The Garden
By diaka thiam
In my early twenties, I had a garden in which I planted several seeds. Each seed meant something different in my life. I watered these seeds daily, sometimes with delay, never on time. Yet, I still watered them, with hopes of them growing into something lovely. Some seeds were for relationships, some for good grades in school, and others for my parents. Looking back at this garden, I realize I didn’t plant my seeds correctly or focus on how much water was needed for my garden. Reflecting on this garden today, I see that everything in that garden was worldly-focused. Nothing on the Hereafter. Nothing on pleasing Allah (Subhanahu Wa Ta’ala). Nothing on connecting with Allah (SWT).
My garden became frail as I struggled to cry and connect with Allah. I spent years waiting for the tears to spill, fall, but nothing. My heart hardened as I abandoned my garden. I roamed around this world with my eyes dry and searching for meaning.

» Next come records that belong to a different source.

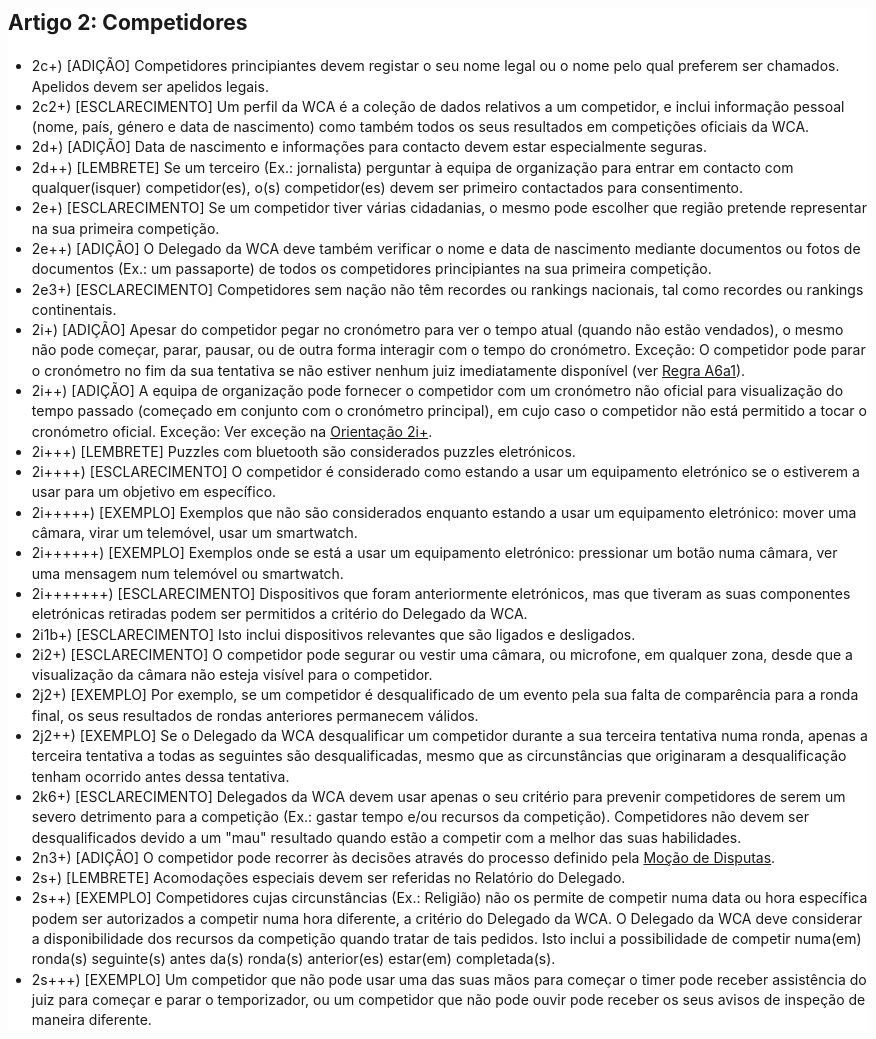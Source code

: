 
## <article-2><competitors><competitors> Artigo 2: Competidores


- 2c+) [ADIÇÃO] Competidores principiantes devem registar o seu nome legal ou o nome pelo qual preferem ser chamados. Apelidos devem ser apelidos legais.
- 2c2+) [ESCLARECIMENTO] Um perfil da WCA é a coleção de dados relativos a um competidor, e inclui informação pessoal (nome, país, género e data de nascimento) como também todos os seus resultados em competições oficiais da WCA.
- 2d+) [ADIÇÃO] Data de nascimento e informações para contacto devem estar especialmente seguras.
- 2d++) [LEMBRETE] Se um terceiro (Ex.: jornalista) perguntar à equipa de organização para entrar em contacto com qualquer(isquer) competidor(es), o(s) competidor(es) devem ser primeiro contactados para consentimento.
- 2e+) [ESCLARECIMENTO] Se um competidor tiver várias cidadanias, o mesmo pode escolher que região pretende representar na sua primeira competição.
- 2e++) [ADIÇÃO] O Delegado da WCA deve também verificar o nome e data de nascimento mediante documentos ou fotos de documentos (Ex.: um passaporte) de todos os competidores principiantes na sua primeira competição.
- 2e3+) [ESCLARECIMENTO] Competidores sem nação não têm recordes ou rankings nacionais, tal como recordes ou rankings continentais.
- 2i+) [ADIÇÃO] Apesar do competidor pegar no cronómetro para ver o tempo atual (quando não estão vendados), o mesmo não pode começar, parar, pausar, ou de outra forma interagir com o tempo do cronómetro. Exceção: O competidor pode parar o cronómetro no fim da sua tentativa se não estiver nenhum juiz imediatamente disponível (ver [Regra A6a1](regulations:regulation:A6a1)).
- 2i++) [ADIÇÃO] A equipa de organização pode fornecer o competidor com um cronómetro não oficial para visualização do tempo passado (começado em conjunto com o cronómetro principal), em cujo caso o competidor não está permitido a tocar o cronómetro oficial. Exceção: Ver exceção na [Orientação 2i+](guidelines:guideline:2i+).
- 2i+++) [LEMBRETE] Puzzles com bluetooth são considerados puzzles eletrónicos.
- 2i++++) [ESCLARECIMENTO] O competidor é considerado como estando a usar um equipamento eletrónico se o estiverem a usar para um objetivo em específico.
- 2i+++++) [EXEMPLO] Exemplos que não são considerados enquanto estando a usar um equipamento eletrónico: mover uma câmara, virar um telemóvel, usar um smartwatch.
- 2i++++++) [EXEMPLO] Exemplos onde se está a usar um equipamento eletrónico: pressionar um botão numa câmara, ver uma mensagem num telemóvel ou smartwatch.
- 2i+++++++) [ESCLARECIMENTO] Dispositivos que foram anteriormente eletrónicos, mas que tiveram as suas componentes eletrónicas retiradas podem ser permitidos a critério do Delegado da WCA.
- 2i1b+) [ESCLARECIMENTO] Isto inclui dispositivos relevantes que são ligados e desligados.
- 2i2+) [ESCLARECIMENTO] O competidor pode segurar ou vestir uma câmara, ou microfone, em qualquer zona, desde que a visualização da câmara não esteja visível para o competidor.
- 2j2+) [EXEMPLO] Por exemplo, se um competidor é desqualificado de um evento pela sua falta de comparência para a ronda final, os seus resultados de rondas anteriores permanecem válidos.
- 2j2++) [EXEMPLO] Se o Delegado da WCA desqualificar um competidor durante a sua terceira tentativa numa ronda, apenas a terceira tentativa a todas as seguintes são desqualificadas, mesmo que as circunstâncias que originaram a desqualificação tenham ocorrido antes dessa tentativa.
- 2k6+) [ESCLARECIMENTO] Delegados da WCA devem usar apenas o seu critério para prevenir competidores de serem um severo detrimento para a competição (Ex.: gastar tempo e/ou recursos da competição). Competidores não devem ser desqualificados devido a um "mau" resultado quando estão a competir com a melhor das suas habilidades.
- 2n3+) [ADIÇÃO] O competidor pode recorrer às decisões através do processo definido pela [Moção de Disputas]([https://www.ietf.org/rfc/rfc2119.txt](https://documents.worldcubeassociation.org/documents/motions/16.2025.1%20-%20Disputes.pdf)).
- 2s+) [LEMBRETE] Acomodações especiais devem ser referidas no Relatório do Delegado.
- 2s++) [EXEMPLO] Competidores cujas circunstâncias (Ex.: Religião) não os permite de competir numa data ou hora específica podem ser autorizados a competir numa hora diferente, a critério do Delegado da WCA. O Delegado da WCA deve considerar a disponibilidade dos recursos da competição quando tratar de tais pedidos. Isto inclui a possibilidade de competir numa(em) ronda(s) seguinte(s) antes da(s) ronda(s) anterior(es) estar(em) completada(s).
- 2s+++) [EXEMPLO] Um competidor que não pode usar uma das suas mãos para começar o timer pode receber assistência do juiz para começar e parar o temporizador, ou um competidor que não pode ouvir pode receber os seus avisos de inspeção de maneira diferente.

I searched for purpose, love, praise, and something meaningful. I was desperate and began to surround myself with people who were just clouds of smoke. The more I inhaled, the more my lungs suffered severely. As I wandered, I became sick. The sickness traveled to my heart, and it was at that point I realized enough was enough. But I didn’t know how to treat my sick heart. I was too ashamed and embarrassed to return to my garden. I didn’t know how to talk to Allah (SWT) nor form a relationship with Him because I didn’t know Him. Not like how I do now.
I felt alone, but I yearned to return to my garden—a yearning to be surrounded by people reminding me of Allah’s love and mercy. It wasn’t until my mid-twenties that I revisited my garden with this new feeling in my heart—a feeling I wasn’t sure how to describe then, but I was hopeful. I planted a new seed to get closer to Allah. This became the first seed planted in my newly awakened journey. A gradual process for change. It was slow initially, but Allah (SWT) helped me back up as I kept falling.
To get closer to Allah, I needed to read and understand His Book, His words. I grew up memorizing a few Surahs without understanding what they meant. I knew that had to change. I read Surah Al-Baqarah. Then, I read until I got to the last verse of the Surah. Tears that I thought would never escape fell. I remember gasping, my eyes blurry, blinking multiple times, and letting Allah’s words consume me. I couldn’t stop crying, shaking, and wondering where this feeling was all along. I thought of my hardships in that last verse and was reminded of Allah’s mercy. I thought it was too late, but as I got to know Allah (SWT) and read His words, His Book, my heart began to soften. I planted a few more seeds in my garden— for Allah’s guidance, love, and forgiveness.
My garden looks different now compared to my garden in my early twenties. As I continue to foster this relationship with Allah (SWT), as I am surrounded by people who I love and who love me for the sake of Allah (SWT), as Allah (SWT) becomes the center and focus in my life, my heart continues to soften and grow fonder. We all have our gardens. We choose which seeds we want to plant– duas to make, and we pray daily, on time, to ensure those seeds are watered.